Task prompt. Only the lines below from the one that contains "All Software Engineering" through the one that contains "-exit(exit our shell)" should appear in your answer, exact and without pictures.

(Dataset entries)
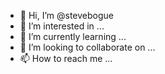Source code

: - 👋 Hi, I’m @stevebogue
- 👀 I’m interested in ...
- 🌱 I’m currently learning ...
- 💞️ I’m looking to collaborate on ...
- 📫 How to reach me ...

<!---
stevebogue/stevebogue is a ✨ special ✨ repository because its `README.md` (this file) appears on your GitHub profile.
You can click the Preview link to take a look at your changes.
--->
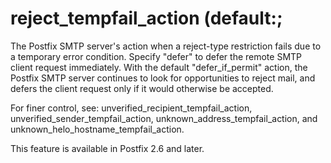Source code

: # reject_tempfail_action (default:; 

 The Postfix SMTP server's action when a reject-type restriction
fails due to a temporary error condition. Specify "defer" to defer
the remote SMTP client request immediately. With the default
"defer_if_permit" action, the Postfix SMTP server continues to look
for opportunities to reject mail, and defers the client request
only if it would otherwise be accepted. 

 For finer control, see: unverified_recipient_tempfail_action,
unverified_sender_tempfail_action, unknown_address_tempfail_action,
and unknown_helo_hostname_tempfail_action.  

 This feature is available in Postfix 2.6 and later. 


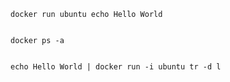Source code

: 
    docker run ubuntu echo Hello World


    docker ps -a

    
    echo Hello World | docker run -i ubuntu tr -d l

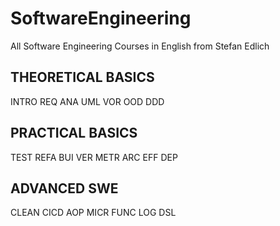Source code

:# SoftwareEngineering
All Software Engineering Courses in English from Stefan Edlich

## THEORETICAL BASICS
INTRO REQ ANA UML VOR OOD DDD

## PRACTICAL BASICS
TEST REFA BUI VER METR ARC EFF DEP

## ADVANCED SWE
CLEAN CICD AOP MICR FUNC LOG DSL
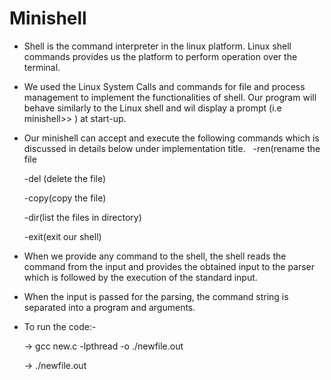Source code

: # Minishell 

- Shell is the command interpreter in the linux platform. Linux shell commands provides us the platform to perform operation over the terminal. 

- We used the Linux System Calls and commands for file and process management to implement the functionalities of shell. Our program will behave similarly to the Linux shell and wil display a prompt (i.e minishell>> ) at start-up.

- Our minishell can accept and execute the following commands which is discussed in details below under implementation title.
 
    -ren(rename the file

    -del (delete the file)

    -copy(copy the file)

    -dir(list the files in directory)

    -exit(exit our shell)

- When we provide any command to the shell, the shell reads the command from the input and provides the obtained input to the parser which is followed by the execution of the standard input. 

- When the input is passed for the parsing, the command string is separated into a program and arguments. 

- To run the code:-
 
    -> gcc new.c -lpthread -o ./newfile.out

    -> ./newfile.out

Reply to the exercise.
All Software Engineering Courses in English from Stefan Edlich

## THEORETICAL BASICS
INTRO REQ ANA UML VOR OOD DDD

## PRACTICAL BASICS
TEST REFA BUI VER METR ARC EFF DEP

## ADVANCED SWE
CLEAN CICD AOP MICR FUNC LOG DSL
Source code

: # Minishell 

- Shell is the command interpreter in the linux platform. Linux shell commands provides us the platform to perform operation over the terminal. 

- We used the Linux System Calls and commands for file and process management to implement the functionalities of shell. Our program will behave similarly to the Linux shell and wil display a prompt (i.e minishell>> ) at start-up.

- Our minishell can accept and execute the following commands which is discussed in details below under implementation title.
 
    -ren(rename the file

    -del (delete the file)

    -copy(copy the file)

    -dir(list the files in directory)

    -exit(exit our shell)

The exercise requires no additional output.